Integrabile in diversi scenari, la soluzione soddisfa i più avanzati standard di security by design e garantisce l’affidabilità delle comunicazioni crittografate. In sintesi, è un ‘atomo di sicurezza’ (root of trust) tutto italiano che permette di tutelare tutti i sistemi informatici o di comunicazione che trattano informazioni sensibili o confidenziali. Nell’ambito dei sistemi di autenticazione, il microprocessore può generare token di crittografia per accedere in sicurezza dai dispositivi mobili e da pc ai dati e ai servizi in cloud, come le applicazioni di business o di pubblica utilità per il cittadino. “Vogliamo rendere le città più accessibili, vivibili e sicure”, dichiara Schiavo. “Questo microchip affronta un problema sempre più rilevante, che è quello del cybercrime, un fenomeno con un trend in crescita, aumentato del 40% solo nell’ultimo anno. L’Italia registra il 9,6% degli attacchi”.
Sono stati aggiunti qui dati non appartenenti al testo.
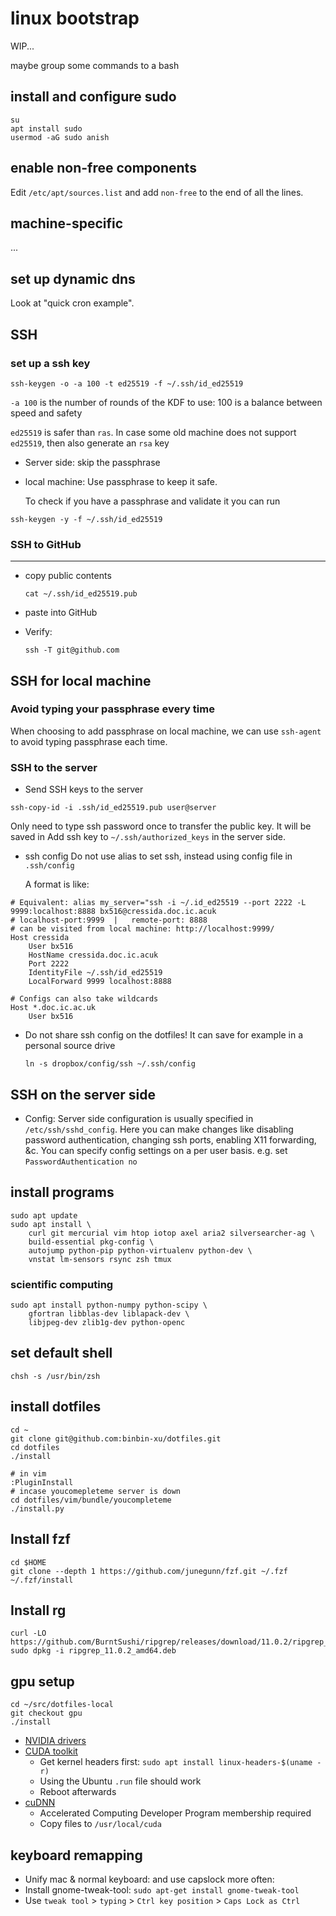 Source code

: # linux bootstrap

WIP...

maybe group some commands to a bash

## install and configure sudo

```
su
apt install sudo
usermod -aG sudo anish
```

## enable non-free components

Edit `/etc/apt/sources.list` and add `non-free` to the end of all the lines.

## machine-specific

...

## set up dynamic dns

Look at "quick cron example".

## SSH

### set up a ssh key

```
ssh-keygen -o -a 100 -t ed25519 -f ~/.ssh/id_ed25519
```

 `-a 100` is the number of rounds of the KDF to use: 100 is a balance between speed and safety

`ed25519`  is safer than `ras`. In case some old machine does not support `ed25519`, then also generate  an `rsa` key

* Server side: skip the passphrase


* local machine: 
  Use passphrase to keep it safe.

  To check if you have a passphrase and validate it you can run 

```
ssh-keygen -y -f ~/.ssh/id_ed25519
```



### SSH to GitHub

---

* copy public contents

  ```
  cat ~/.ssh/id_ed25519.pub
  ```

* paste into GitHub

* Verify:

  ```
  ssh -T git@github.com
  ```

  

## SSH for local machine

### Avoid typing your passphrase every time 

When choosing to add passphrase on local machine, we can use  `ssh-agent` to avoid typing passphrase each time.

### SSH to the server

* Send SSH keys to the server

```
ssh-copy-id -i .ssh/id_ed25519.pub user@server
```

Only need to type ssh password once to transfer the public key.  It will be saved in Add ssh key to `~/.ssh/authorized_keys` in the server side.

* ssh config
  Do not use alias to set ssh, instead using config file in `.ssh/config`

  A format is like:

```
# Equivalent: alias my_server="ssh -i ~/.id_ed25519 --port 2222 -L 9999:localhost:8888 bx516@cressida.doc.ic.acuk
# localhost-port:9999  |   remote-port: 8888
# can be visited from local machine: http://localhost:9999/
Host cressida
    User bx516
    HostName cressida.doc.ic.acuk
    Port 2222
    IdentityFile ~/.ssh/id_ed25519
    LocalForward 9999 localhost:8888

# Configs can also take wildcards
Host *.doc.ic.ac.uk
    User bx516
```

* Do not share ssh config on the dotfiles!
  It can save for example in a personal source drive

  ```
  ln -s dropbox/config/ssh ~/.ssh/config
  ```

  

## SSH on the server side

* Config:
  Server side configuration is usually specified in `/etc/ssh/sshd_config`. 
  Here you can make changes like disabling password authentication, changing ssh ports, enabling X11 forwarding, &c. You can specify config settings on a per user basis.
  e.g.  set `PasswordAuthentication no`



## install programs

```
sudo apt update
sudo apt install \
    curl git mercurial vim htop iotop axel aria2 silversearcher-ag \
    build-essential pkg-config \
    autojump python-pip python-virtualenv python-dev \
    vnstat lm-sensors rsync zsh tmux
```

### scientific computing

```
sudo apt install python-numpy python-scipy \
    gfortran libblas-dev liblapack-dev \
    libjpeg-dev zlib1g-dev python-openc
```

## set default shell

```
chsh -s /usr/bin/zsh
```

## install dotfiles

```
cd ~
git clone git@github.com:binbin-xu/dotfiles.git
cd dotfiles
./install

# in vim
:PluginInstall
# incase youcomepleteme server is down
cd dotfiles/vim/bundle/youcompleteme
./install.py
```

## Install fzf

```
cd $HOME
git clone --depth 1 https://github.com/junegunn/fzf.git ~/.fzf
~/.fzf/install
```

## Install rg

```
curl -LO https://github.com/BurntSushi/ripgrep/releases/download/11.0.2/ripgrep_11.0.2_amd64.deb
sudo dpkg -i ripgrep_11.0.2_amd64.deb
```

## gpu setup

```
cd ~/src/dotfiles-local
git checkout gpu
./install
```

* [NVIDIA drivers](http://www.nvidia.com/object/unix.html)
* [CUDA toolkit](https://developer.nvidia.com/cuda-downloads)
    * Get kernel headers first: `sudo apt install linux-headers-$(uname -r)`
    * Using the Ubuntu `.run` file should work
    * Reboot afterwards
* [cuDNN](https://developer.nvidia.com/rdp/cudnn-download)
    * Accelerated Computing Developer Program membership required
    * Copy files to `/usr/local/cuda`

## keyboard remapping
* Unify mac & normal keyboard: and use capslock more often:
* Install gnome-tweak-tool: `sudo apt-get install gnome-tweak-tool`
* Use `tweak tool` > `typing` > `Ctrl key position` > `Caps Lock as Ctrl`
Il Secure Microchip può essere integrato nei server, nel caso in cui i servizi e l’infrastruttura informatica si trovino in un contesto di cloud privato. Tra i casi d’uso, i servizi della pubblica amministrazione come l’identità digitale o i sistemi finanziari e di home banking. “La digitalizzazione del sistema Paese non passa solo dalla costruzione di infrastrutture in fibra, ma anche dallo sviluppo di una serie di servizi per la pubblica amministrazione, per le famiglie e per le imprese”, aggiunge Labriola. “Lavoriamo per mettere a disposizione servizi all’avanguardia. In particolare, per le grandi aziende la sicurezza è un tema fondamentale. Il microchip progettato dai ricercatori di Telsy è una tecnologia tutta italiana, residente in Italia, che garantirà la massima sicurezza per l’accesso e la trasmissione dei dati. In un contesto di globalizzazione, vogliamo essere leader anche sul fronte della cybersicurezza”.

Alle parole di Labriola fanno eco quelle di Urso: “Il microchip made in Italy dimostra la vitalità industriale di Tim e simboleggia la sovranità tecnologica che vogliamo perseguire, anche per tutelarci da nuovi rischi e contrastare il cybercrime. Questa amministrazione è impegnata sul fronte della digitalizzazione dei servizi e dei settori produttivi, come dimostra l’utilizzo delle risorse del Pnrr”.